Exercise goal:
Whenever the word "Pallavibu" turns up in a line below, that line should be copied.

Extracted entries:
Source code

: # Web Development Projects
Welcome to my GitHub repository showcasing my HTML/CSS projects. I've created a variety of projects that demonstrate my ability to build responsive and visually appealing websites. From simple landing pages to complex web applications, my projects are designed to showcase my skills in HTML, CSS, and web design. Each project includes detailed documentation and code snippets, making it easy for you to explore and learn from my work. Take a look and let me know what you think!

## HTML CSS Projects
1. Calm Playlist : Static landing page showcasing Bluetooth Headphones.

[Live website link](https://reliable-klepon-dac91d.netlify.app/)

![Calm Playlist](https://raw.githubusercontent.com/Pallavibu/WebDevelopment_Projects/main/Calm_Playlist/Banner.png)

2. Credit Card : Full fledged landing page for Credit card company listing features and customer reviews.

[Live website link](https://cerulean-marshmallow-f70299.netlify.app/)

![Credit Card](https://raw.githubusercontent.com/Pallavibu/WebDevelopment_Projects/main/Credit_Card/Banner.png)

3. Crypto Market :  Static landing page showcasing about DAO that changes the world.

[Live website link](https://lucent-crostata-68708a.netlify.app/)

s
...
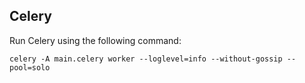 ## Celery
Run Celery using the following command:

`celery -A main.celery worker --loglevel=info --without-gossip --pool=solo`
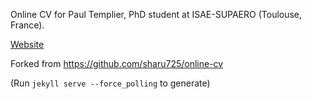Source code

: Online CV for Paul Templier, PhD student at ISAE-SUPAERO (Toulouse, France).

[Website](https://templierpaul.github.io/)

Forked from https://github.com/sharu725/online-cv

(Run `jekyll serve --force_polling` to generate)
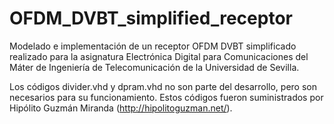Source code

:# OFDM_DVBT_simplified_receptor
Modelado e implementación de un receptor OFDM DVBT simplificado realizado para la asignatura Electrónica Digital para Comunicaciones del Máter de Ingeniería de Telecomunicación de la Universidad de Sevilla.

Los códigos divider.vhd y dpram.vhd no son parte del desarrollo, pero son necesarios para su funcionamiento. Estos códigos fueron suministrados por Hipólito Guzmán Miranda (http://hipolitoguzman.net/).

Output of the exercise:
![Calm Playlist](https://raw.githubusercontent.com/Pallavibu/WebDevelopment_Projects/main/Calm_Playlist/Banner.png)
![Credit Card](https://raw.githubusercontent.com/Pallavibu/WebDevelopment_Projects/main/Credit_Card/Banner.png)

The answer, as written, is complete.